We already know what good looks like. So why isn’t it everywhere?

It’s Bigger Than Food

I believe it comes down to class.

In France, quality bread isn’t just for the middle classes, it’s valued by everyone. Local organic supermarkets offer reduced rates for low-income families. There’s an unspoken understanding that good food should be accessible and middle class professionals don’t assume others won’t care about it. In other words, there’s a sense of food solidarity.

Here in the UK, feeding children daily confectionery barely raises an eyebrow. Suggest removing dessert from school menus and you're met with uproar. My colleagues in Italy and Denmark say that simply wouldn’t happen there. They don’t serve dessert at all.

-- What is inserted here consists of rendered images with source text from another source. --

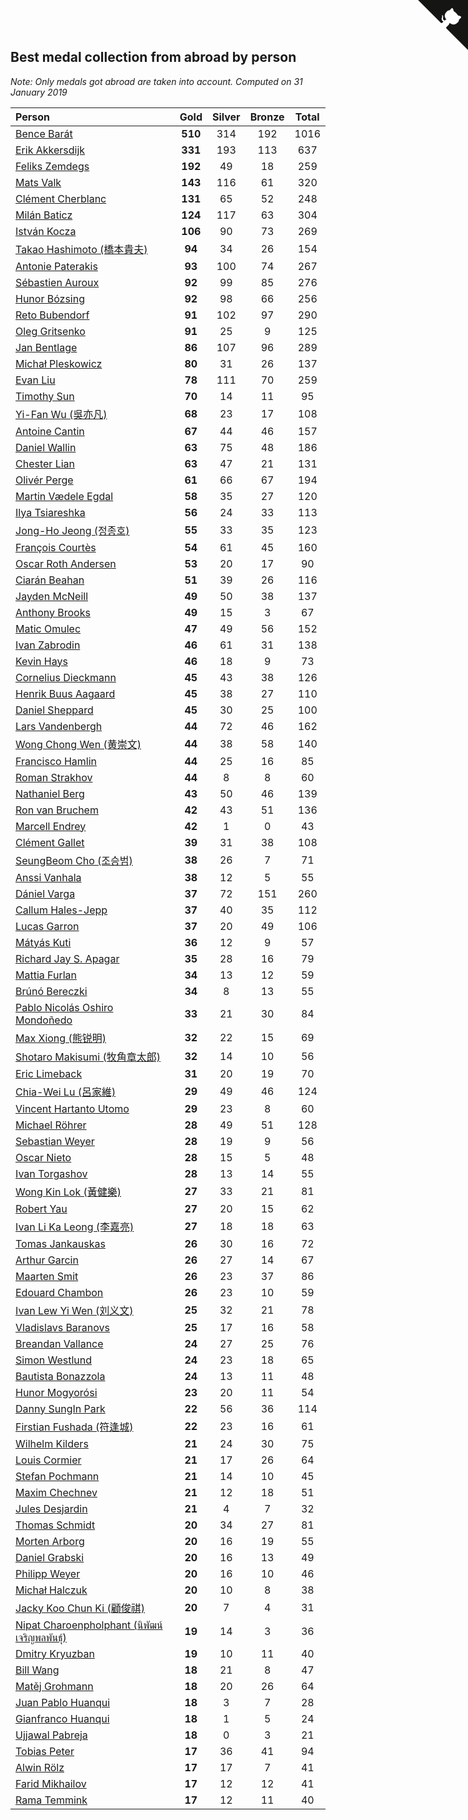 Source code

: ## Best medal collection from abroad by person

*Note: Only medals got abroad are taken into account.*
*Computed on 31 January 2019*

| Person | Gold | Silver | Bronze | Total |
| :--- | :--: | :--: | :--: | :--: |
| [Bence Barát](https://www.worldcubeassociation.org/persons/2008BARA01) | **510** | 314 | 192 | 1016 |
| [Erik Akkersdijk](https://www.worldcubeassociation.org/persons/2005AKKE01) | **331** | 193 | 113 | 637 |
| [Feliks Zemdegs](https://www.worldcubeassociation.org/persons/2009ZEMD01) | **192** | 49 | 18 | 259 |
| [Mats Valk](https://www.worldcubeassociation.org/persons/2007VALK01) | **143** | 116 | 61 | 320 |
| [Clément Cherblanc](https://www.worldcubeassociation.org/persons/2014CHER05) | **131** | 65 | 52 | 248 |
| [Milán Baticz](https://www.worldcubeassociation.org/persons/2005BATI01) | **124** | 117 | 63 | 304 |
| [István Kocza](https://www.worldcubeassociation.org/persons/2005KOCZ01) | **106** | 90 | 73 | 269 |
| [Takao Hashimoto (橋本貴夫)](https://www.worldcubeassociation.org/persons/2007HASH01) | **94** | 34 | 26 | 154 |
| [Antonie Paterakis](https://www.worldcubeassociation.org/persons/2012PATE01) | **93** | 100 | 74 | 267 |
| [Sébastien Auroux](https://www.worldcubeassociation.org/persons/2008AURO01) | **92** | 99 | 85 | 276 |
| [Hunor Bózsing](https://www.worldcubeassociation.org/persons/2009BOZS01) | **92** | 98 | 66 | 256 |
| [Reto Bubendorf](https://www.worldcubeassociation.org/persons/2012BUBE01) | **91** | 102 | 97 | 290 |
| [Oleg Gritsenko](https://www.worldcubeassociation.org/persons/2011GRIT01) | **91** | 25 | 9 | 125 |
| [Jan Bentlage](https://www.worldcubeassociation.org/persons/2010BENT01) | **86** | 107 | 96 | 289 |
| [Michał Pleskowicz](https://www.worldcubeassociation.org/persons/2009PLES01) | **80** | 31 | 26 | 137 |
| [Evan Liu](https://www.worldcubeassociation.org/persons/2009LIUE01) | **78** | 111 | 70 | 259 |
| [Timothy Sun](https://www.worldcubeassociation.org/persons/2007SUNT01) | **70** | 14 | 11 | 95 |
| [Yi-Fan Wu (吳亦凡)](https://www.worldcubeassociation.org/persons/2010WUIF01) | **68** | 23 | 17 | 108 |
| [Antoine Cantin](https://www.worldcubeassociation.org/persons/2010CANT02) | **67** | 44 | 46 | 157 |
| [Daniel Wallin](https://www.worldcubeassociation.org/persons/2013WALL03) | **63** | 75 | 48 | 186 |
| [Chester Lian](https://www.worldcubeassociation.org/persons/2009LIAN03) | **63** | 47 | 21 | 131 |
| [Olivér Perge](https://www.worldcubeassociation.org/persons/2007PERG01) | **61** | 66 | 67 | 194 |
| [Martin Vædele Egdal](https://www.worldcubeassociation.org/persons/2013EGDA02) | **58** | 35 | 27 | 120 |
| [Ilya Tsiareshka](https://www.worldcubeassociation.org/persons/2012TERE01) | **56** | 24 | 33 | 113 |
| [Jong-Ho Jeong (정종호)](https://www.worldcubeassociation.org/persons/2008JONG03) | **55** | 33 | 35 | 123 |
| [François Courtès](https://www.worldcubeassociation.org/persons/2008COUR01) | **54** | 61 | 45 | 160 |
| [Oscar Roth Andersen](https://www.worldcubeassociation.org/persons/2008ANDE02) | **53** | 20 | 17 | 90 |
| [Ciarán Beahan](https://www.worldcubeassociation.org/persons/2012BEAH01) | **51** | 39 | 26 | 116 |
| [Jayden McNeill](https://www.worldcubeassociation.org/persons/2012MCNE01) | **49** | 50 | 38 | 137 |
| [Anthony Brooks](https://www.worldcubeassociation.org/persons/2008SEAR01) | **49** | 15 | 3 | 67 |
| [Matic Omulec](https://www.worldcubeassociation.org/persons/2010OMUL02) | **47** | 49 | 56 | 152 |
| [Ivan Zabrodin](https://www.worldcubeassociation.org/persons/2012ZABR01) | **46** | 61 | 31 | 138 |
| [Kevin Hays](https://www.worldcubeassociation.org/persons/2009HAYS01) | **46** | 18 | 9 | 73 |
| [Cornelius Dieckmann](https://www.worldcubeassociation.org/persons/2009DIEC01) | **45** | 43 | 38 | 126 |
| [Henrik Buus Aagaard](https://www.worldcubeassociation.org/persons/2006BUUS01) | **45** | 38 | 27 | 110 |
| [Daniel Sheppard](https://www.worldcubeassociation.org/persons/2009SHEP01) | **45** | 30 | 25 | 100 |
| [Lars Vandenbergh](https://www.worldcubeassociation.org/persons/2003VAND01) | **44** | 72 | 46 | 162 |
| [Wong Chong Wen (黄崇文)](https://www.worldcubeassociation.org/persons/2014WENW01) | **44** | 38 | 58 | 140 |
| [Francisco Hamlin](https://www.worldcubeassociation.org/persons/2012HAML01) | **44** | 25 | 16 | 85 |
| [Roman Strakhov](https://www.worldcubeassociation.org/persons/2012STRA02) | **44** | 8 | 8 | 60 |
| [Nathaniel Berg](https://www.worldcubeassociation.org/persons/2012BERG04) | **43** | 50 | 46 | 139 |
| [Ron van Bruchem](https://www.worldcubeassociation.org/persons/2003BRUC01) | **42** | 43 | 51 | 136 |
| [Marcell Endrey](https://www.worldcubeassociation.org/persons/2007ENDR01) | **42** | 1 | 0 | 43 |
| [Clément Gallet](https://www.worldcubeassociation.org/persons/2004GALL02) | **39** | 31 | 38 | 108 |
| [SeungBeom Cho (조승범)](https://www.worldcubeassociation.org/persons/2012CHOS01) | **38** | 26 | 7 | 71 |
| [Anssi Vanhala](https://www.worldcubeassociation.org/persons/2005VANH01) | **38** | 12 | 5 | 55 |
| [Dániel Varga](https://www.worldcubeassociation.org/persons/2008VARG01) | **37** | 72 | 151 | 260 |
| [Callum Hales-Jepp](https://www.worldcubeassociation.org/persons/2012HALE01) | **37** | 40 | 35 | 112 |
| [Lucas Garron](https://www.worldcubeassociation.org/persons/2006GARR01) | **37** | 20 | 49 | 106 |
| [Mátyás Kuti](https://www.worldcubeassociation.org/persons/2006KUTI01) | **36** | 12 | 9 | 57 |
| [Richard Jay S. Apagar](https://www.worldcubeassociation.org/persons/2010APAG01) | **35** | 28 | 16 | 79 |
| [Mattia Furlan](https://www.worldcubeassociation.org/persons/2013FURL01) | **34** | 13 | 12 | 59 |
| [Brúnó Bereczki](https://www.worldcubeassociation.org/persons/2008BERE01) | **34** | 8 | 13 | 55 |
| [Pablo Nicolás Oshiro Mondoñedo](https://www.worldcubeassociation.org/persons/2010MOND01) | **33** | 21 | 30 | 84 |
| [Max Xiong (熊锐明)](https://www.worldcubeassociation.org/persons/2015XION03) | **32** | 22 | 15 | 69 |
| [Shotaro Makisumi (牧角章太郎)](https://www.worldcubeassociation.org/persons/2003MAKI01) | **32** | 14 | 10 | 56 |
| [Eric Limeback](https://www.worldcubeassociation.org/persons/2007LIME01) | **31** | 20 | 19 | 70 |
| [Chia-Wei Lu (呂家維)](https://www.worldcubeassociation.org/persons/2007LUCH01) | **29** | 49 | 46 | 124 |
| [Vincent Hartanto Utomo](https://www.worldcubeassociation.org/persons/2010UTOM01) | **29** | 23 | 8 | 60 |
| [Michael Röhrer](https://www.worldcubeassociation.org/persons/2009ROHR01) | **28** | 49 | 51 | 128 |
| [Sebastian Weyer](https://www.worldcubeassociation.org/persons/2010WEYE02) | **28** | 19 | 9 | 56 |
| [Oscar Nieto](https://www.worldcubeassociation.org/persons/2014NIET03) | **28** | 15 | 5 | 48 |
| [Ivan Torgashov](https://www.worldcubeassociation.org/persons/2011TORG01) | **28** | 13 | 14 | 55 |
| [Wong Kin Lok (黃健樂)](https://www.worldcubeassociation.org/persons/2014LOKW01) | **27** | 33 | 21 | 81 |
| [Robert Yau](https://www.worldcubeassociation.org/persons/2009YAUR01) | **27** | 20 | 15 | 62 |
| [Ivan Li Ka Leong (李嘉亮)](https://www.worldcubeassociation.org/persons/2015LEON02) | **27** | 18 | 18 | 63 |
| [Tomas Jankauskas](https://www.worldcubeassociation.org/persons/2013JANK02) | **26** | 30 | 16 | 72 |
| [Arthur Garcin](https://www.worldcubeassociation.org/persons/2014GARC27) | **26** | 27 | 14 | 67 |
| [Maarten Smit](https://www.worldcubeassociation.org/persons/2008SMIT04) | **26** | 23 | 37 | 86 |
| [Edouard Chambon](https://www.worldcubeassociation.org/persons/2004CHAM01) | **26** | 23 | 10 | 59 |
| [Ivan Lew Yi Wen (刘义文)](https://www.worldcubeassociation.org/persons/2012WENI01) | **25** | 32 | 21 | 78 |
| [Vladislavs Baranovs](https://www.worldcubeassociation.org/persons/2012BARA03) | **25** | 17 | 16 | 58 |
| [Breandan Vallance](https://www.worldcubeassociation.org/persons/2007VALL01) | **24** | 27 | 25 | 76 |
| [Simon Westlund](https://www.worldcubeassociation.org/persons/2008WEST02) | **24** | 23 | 18 | 65 |
| [Bautista Bonazzola](https://www.worldcubeassociation.org/persons/2014BONA02) | **24** | 13 | 11 | 48 |
| [Hunor Mogyorósi](https://www.worldcubeassociation.org/persons/2015MOGY01) | **23** | 20 | 11 | 54 |
| [Danny SungIn Park](https://www.worldcubeassociation.org/persons/2015PARK13) | **22** | 56 | 36 | 114 |
| [Firstian Fushada (符逢城)](https://www.worldcubeassociation.org/persons/2015FUSH01) | **22** | 23 | 16 | 61 |
| [Wilhelm Kilders](https://www.worldcubeassociation.org/persons/2010KILD02) | **21** | 24 | 30 | 75 |
| [Louis Cormier](https://www.worldcubeassociation.org/persons/2010CORM02) | **21** | 17 | 26 | 64 |
| [Stefan Pochmann](https://www.worldcubeassociation.org/persons/2003POCH01) | **21** | 14 | 10 | 45 |
| [Maxim Chechnev](https://www.worldcubeassociation.org/persons/2011CHEC01) | **21** | 12 | 18 | 51 |
| [Jules Desjardin](https://www.worldcubeassociation.org/persons/2010DESJ01) | **21** | 4 | 7 | 32 |
| [Thomas Schmidt](https://www.worldcubeassociation.org/persons/2013SCHM02) | **20** | 34 | 27 | 81 |
| [Morten Arborg](https://www.worldcubeassociation.org/persons/2010ARBO01) | **20** | 16 | 19 | 55 |
| [Daniel Grabski](https://www.worldcubeassociation.org/persons/2010GRAB01) | **20** | 16 | 13 | 49 |
| [Philipp Weyer](https://www.worldcubeassociation.org/persons/2010WEYE01) | **20** | 16 | 10 | 46 |
| [Michał Halczuk](https://www.worldcubeassociation.org/persons/2006HALC01) | **20** | 10 | 8 | 38 |
| [Jacky Koo Chun Ki (顧俊祺)](https://www.worldcubeassociation.org/persons/2010KIKO01) | **20** | 7 | 4 | 31 |
| [Nipat Charoenpholphant (นิพัฒน์ เจริญพลพันธุ์)](https://www.worldcubeassociation.org/persons/2009CHAR03) | **19** | 14 | 3 | 36 |
| [Dmitry Kryuzban](https://www.worldcubeassociation.org/persons/2010KRYU01) | **19** | 10 | 11 | 40 |
| [Bill Wang](https://www.worldcubeassociation.org/persons/2010WANG68) | **18** | 21 | 8 | 47 |
| [Matěj Grohmann](https://www.worldcubeassociation.org/persons/2015GROH02) | **18** | 20 | 26 | 64 |
| [Juan Pablo Huanqui](https://www.worldcubeassociation.org/persons/2013HUAN30) | **18** | 3 | 7 | 28 |
| [Gianfranco Huanqui](https://www.worldcubeassociation.org/persons/2013HUAN29) | **18** | 1 | 5 | 24 |
| [Ujjawal Pabreja](https://www.worldcubeassociation.org/persons/2015PABR01) | **18** | 0 | 3 | 21 |
| [Tobias Peter](https://www.worldcubeassociation.org/persons/2014PETE03) | **17** | 36 | 41 | 94 |
| [Alwin Rölz](https://www.worldcubeassociation.org/persons/2016ROLZ01) | **17** | 17 | 7 | 41 |
| [Farid Mikhailov](https://www.worldcubeassociation.org/persons/2015MIKH04) | **17** | 12 | 12 | 41 |
| [Rama Temmink](https://www.worldcubeassociation.org/persons/2006TEMM01) | **17** | 12 | 11 | 40 |


<a href="https://github.com/jonatanklosko/wca_statistics" class="github-corner" aria-label="View source on Github"><svg width="80" height="80" viewBox="0 0 250 250" style="fill:#151513; color:#fff; position: absolute; top: 0; border: 0; right: 0;" aria-hidden="true"><path d="M0,0 L115,115 L130,115 L142,142 L250,250 L250,0 Z"></path><path d="M128.3,109.0 C113.8,99.7 119.0,89.6 119.0,89.6 C122.0,82.7 120.5,78.6 120.5,78.6 C119.2,72.0 123.4,76.3 123.4,76.3 C127.3,80.9 125.5,87.3 125.5,87.3 C122.9,97.6 130.6,101.9 134.4,103.2" fill="currentColor" style="transform-origin: 130px 106px;" class="octo-arm"></path><path d="M115.0,115.0 C114.9,115.1 118.7,116.5 119.8,115.4 L133.7,101.6 C136.9,99.2 139.9,98.4 142.2,98.6 C133.8,88.0 127.5,74.4 143.8,58.0 C148.5,53.4 154.0,51.2 159.7,51.0 C160.3,49.4 163.2,43.6 171.4,40.1 C171.4,40.1 176.1,42.5 178.8,56.2 C183.1,58.6 187.2,61.8 190.9,65.4 C194.5,69.0 197.7,73.2 200.1,77.6 C213.8,80.2 216.3,84.9 216.3,84.9 C212.7,93.1 206.9,96.0 205.4,96.6 C205.1,102.4 203.0,107.8 198.3,112.5 C181.9,128.9 168.3,122.5 157.7,114.1 C157.9,116.9 156.7,120.9 152.7,124.9 L141.0,136.5 C139.8,137.7 141.6,141.9 141.8,141.8 Z" fill="currentColor" class="octo-body"></path></svg></a><style>.github-corner:hover .octo-arm{animation:octocat-wave 560ms ease-in-out}@keyframes octocat-wave{0%,100%{transform:rotate(0)}20%,60%{transform:rotate(-25deg)}40%,80%{transform:rotate(10deg)}}@media (max-width:500px){.github-corner:hover .octo-arm{animation:none}.github-corner .octo-arm{animation:octocat-wave 560ms ease-in-out}}</style>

And there’s something uncomfortable about healthy eating messages delivered by privileged voices with posh accents. The gap between ‘posh London’ and the rest of the UK? It’s massive. Sometimes it shuts the conversation down before it can even begin.

Where Do We Go From Here?

We need empowered, local leaders. People from within the communities themselves. We need to stop writing endless strategies and start backing the doers - the people who can roll up their sleeves and make things happen on the ground.

Change doesn’t need to be flashy. It needs to be consistent. Thoughtful. Rooted in real lives.

I’ve seen what’s possible. I saw it twenty years ago. And with the right energy, commitment and a bit of courage, we can build it again.

We need to support those who are committed to making real change, not for an MBE or a promotion, but because they’ve always been in it for the people they serve.  This is why I’m more than happy to support these Academy leads.